How to beginner · 3 min read

Fix streaming response cut off

Quick answer
To fix streaming response cut off with the OpenAI Python SDK, always iterate over the streaming generator fully and concatenate chunk.choices[0].delta.content. Avoid premature breaks and flush output properly. Use stream=True and process all chunks to get the complete streamed text.

PREREQUISITES

  • Python 3.8+
  • OpenAI API key (free tier works)
  • pip install openai>=1.0

Setup

Install the official openai Python package version 1.0 or higher and set your API key as an environment variable.

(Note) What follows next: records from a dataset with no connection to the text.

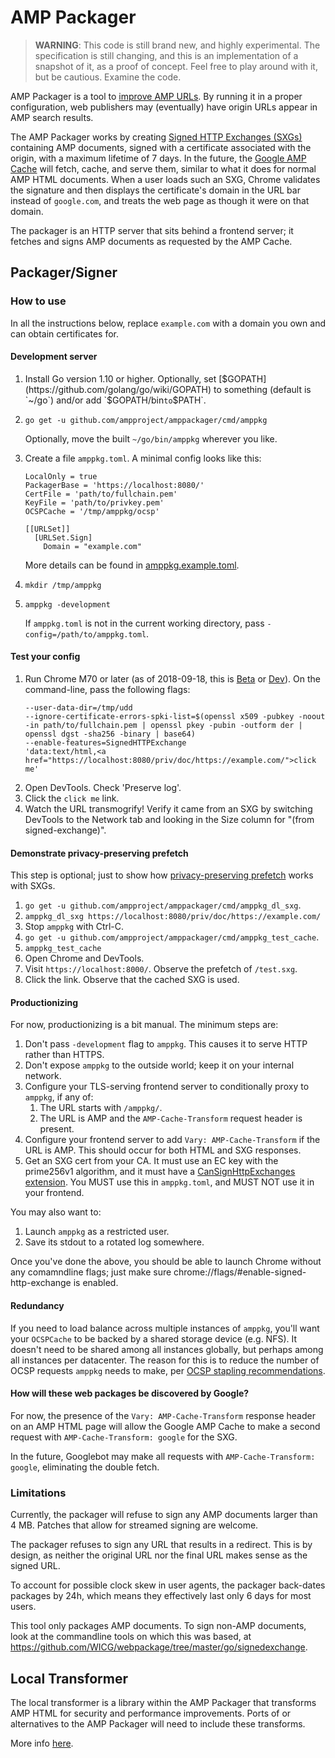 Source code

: # AMP Packager

> **WARNING**: This code is still brand new, and highly experimental. The
> specification is still changing, and this is an implementation of a snapshot
> of it, as a proof of concept. Feel free to play around with it, but be
> cautious. Examine the code.

AMP Packager is a tool to [improve AMP
URLs](https://amphtml.wordpress.com/2018/01/09/improving-urls-for-amp-pages/).
By running it in a proper configuration, web publishers may (eventually) have
origin URLs appear in AMP search results.

The AMP Packager works by creating [Signed HTTP
Exchanges (SXGs)](https://tools.ietf.org/html/draft-yasskin-httpbis-origin-signed-exchanges-impl-00)
containing AMP documents, signed with a certificate associated with the origin,
with a maximum lifetime of 7 days. In the future, the [Google AMP
Cache](https://www.ampproject.org/docs/fundamentals/how_cached) will fetch,
cache, and serve them, similar to what it does for normal AMP HTML documents.
When a user loads such an SXG, Chrome validates the signature and then displays
the certificate's domain in the URL bar instead of `google.com`, and treats the
web page as though it were on that domain.

The packager is an HTTP server that sits behind a frontend server; it fetches
and signs AMP documents as requested by the AMP Cache.

## Packager/Signer

### How to use

In all the instructions below, replace `example.com` with a domain you own and
can obtain certificates for.

#### Development server

  1. Install Go version 1.10 or higher. Optionally, set
     [$GOPATH](https://github.com/golang/go/wiki/GOPATH) to something (default
     is `~/go`) and/or add `$GOPATH/bin` to `$PATH`.
  2. `go get -u github.com/ampproject/amppackager/cmd/amppkg`

     Optionally, move the built `~/go/bin/amppkg` wherever you like.
  3. Create a file `amppkg.toml`. A minimal config looks like this:
     ```
     LocalOnly = true
     PackagerBase = 'https://localhost:8080/'
     CertFile = 'path/to/fullchain.pem'
     KeyFile = 'path/to/privkey.pem'
     OCSPCache = '/tmp/amppkg/ocsp'

     [[URLSet]]
       [URLSet.Sign]
         Domain = "example.com"
     ```
     More details can be found in [amppkg.example.toml](amppkg.example.toml).
  4. `mkdir /tmp/amppkg`
  5. `amppkg -development`

     If `amppkg.toml` is not in the current working directory, pass
     `-config=/path/to/amppkg.toml`.

#### Test your config

  1. Run Chrome M70 or later (as of 2018-09-18, this is
     [Beta](https://www.google.com/chrome/beta/) or
     [Dev](https://www.google.com/chrome/dev/)). On the
     command-line, pass the following flags:
     ```
     --user-data-dir=/tmp/udd
     --ignore-certificate-errors-spki-list=$(openssl x509 -pubkey -noout -in path/to/fullchain.pem | openssl pkey -pubin -outform der | openssl dgst -sha256 -binary | base64)
     --enable-features=SignedHTTPExchange
     'data:text/html,<a href="https://localhost:8080/priv/doc/https://example.com/">click me'
     ```
  2. Open DevTools. Check 'Preserve log'.
  3. Click the `click me` link.
  4. Watch the URL transmogrify! Verify it came from an SXG by switching
     DevTools to the Network tab and looking in the Size column for "(from
     signed-exchange)".

#### Demonstrate privacy-preserving prefetch

This step is optional; just to show how [privacy-preserving
prefetch](https://wicg.github.io/webpackage/draft-yasskin-webpackage-use-cases.html#private-prefetch)
works with SXGs.

  1. `go get -u github.com/ampproject/amppackager/cmd/amppkg_dl_sxg`.
  2. `amppkg_dl_sxg https://localhost:8080/priv/doc/https://example.com/`
  3. Stop `amppkg` with Ctrl-C.
  4. `go get -u github.com/ampproject/amppackager/cmd/amppkg_test_cache`.
  5. `amppkg_test_cache`
  6. Open Chrome and DevTools.
  7. Visit `https://localhost:8000/`. Observe the prefetch of `/test.sxg`.
  8. Click the link. Observe that the cached SXG is used.

#### Productionizing

For now, productionizing is a bit manual. The minimum steps are:

  1. Don't pass `-development` flag to `amppkg`. This causes it to serve HTTP
     rather than HTTPS.
  2. Don't expose `amppkg` to the outside world; keep it on your internal
     network.
  3. Configure your TLS-serving frontend server to conditionally proxy to
     `amppkg`, if any of:
     1. The URL starts with `/amppkg/`.
     2. The URL is AMP and the `AMP-Cache-Transform` request header is present.
  4. Configure your frontend server to add `Vary: AMP-Cache-Transform` if the
     URL is AMP. This should occur for both HTML and SXG responses.
  5. Get an SXG cert from your CA. It must use an EC key with the prime256v1
     algorithm, and it must have a [CanSignHttpExchanges
     extension](https://wicg.github.io/webpackage/draft-yasskin-httpbis-origin-signed-exchanges-impl.html#cross-origin-cert-req).
     You MUST use this in `amppkg.toml`, and MUST NOT use it in your frontend.

You may also want to:

  1. Launch `amppkg` as a restricted user.
  2. Save its stdout to a rotated log somewhere.

Once you've done the above, you should be able to launch Chrome without any
comamndline flags; just make sure chrome://flags/#enable-signed-http-exchange is
enabled.

#### Redundancy

If you need to load balance across multiple instances of `amppkg`, you'll want
your `OCSPCache` to be backed by a shared storage device (e.g. NFS). It doesn't
need to be shared among all instances globally, but perhaps among all instances
per datacenter. The reason for this is to reduce the number of OCSP requests
`amppkg` needs to make, per [OCSP stapling
recommendations](https://gist.github.com/sleevi/5efe9ef98961ecfb4da8).

#### How will these web packages be discovered by Google?

For now, the presence of the `Vary: AMP-Cache-Transform` response header on an
AMP HTML page will allow the Google AMP Cache to make a second request with
`AMP-Cache-Transform: google` for the SXG.

In the future, Googlebot may make all requests with `AMP-Cache-Transform: google`,
eliminating the double fetch.

### Limitations

Currently, the packager will refuse to sign any AMP documents larger than 4 MB.
Patches that allow for streamed signing are welcome.

The packager refuses to sign any URL that results in a redirect. This is by
design, as neither the original URL nor the final URL makes sense as the signed
URL.

To account for possible clock skew in user agents, the packager back-dates
packages by 24h, which means they effectively last only 6 days for most users.

This tool only packages AMP documents. To sign non-AMP documents, look at the
commandline tools on which this was based, at
https://github.com/WICG/webpackage/tree/master/go/signedexchange.

## Local Transformer

The local transformer is a library within the AMP Packager that transforms AMP
HTML for security and performance improvements. Ports of or alternatives to the
AMP Packager will need to include these transforms.

More info [here](transformer/README.md).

  • Install package: pip install openai
  • Set environment variable: export OPENAI_API_KEY='your_api_key' (Linux/macOS) or setx OPENAI_API_KEY "your_api_key" (Windows)
bash
pip install openai
output
Collecting openai
  Downloading openai-1.x.x-py3-none-any.whl (50 kB)
Installing collected packages: openai
Successfully installed openai-1.x.x

Step by step

Use the OpenAI SDK's streaming feature correctly by iterating over the response generator fully and concatenating the content from each chunk. This prevents cut off caused by incomplete iteration or premature termination.

python
import os
from openai import OpenAI

client = OpenAI(api_key=os.environ["OPENAI_API_KEY"])

messages = [{"role": "user", "content": "Explain the benefits of streaming responses."}]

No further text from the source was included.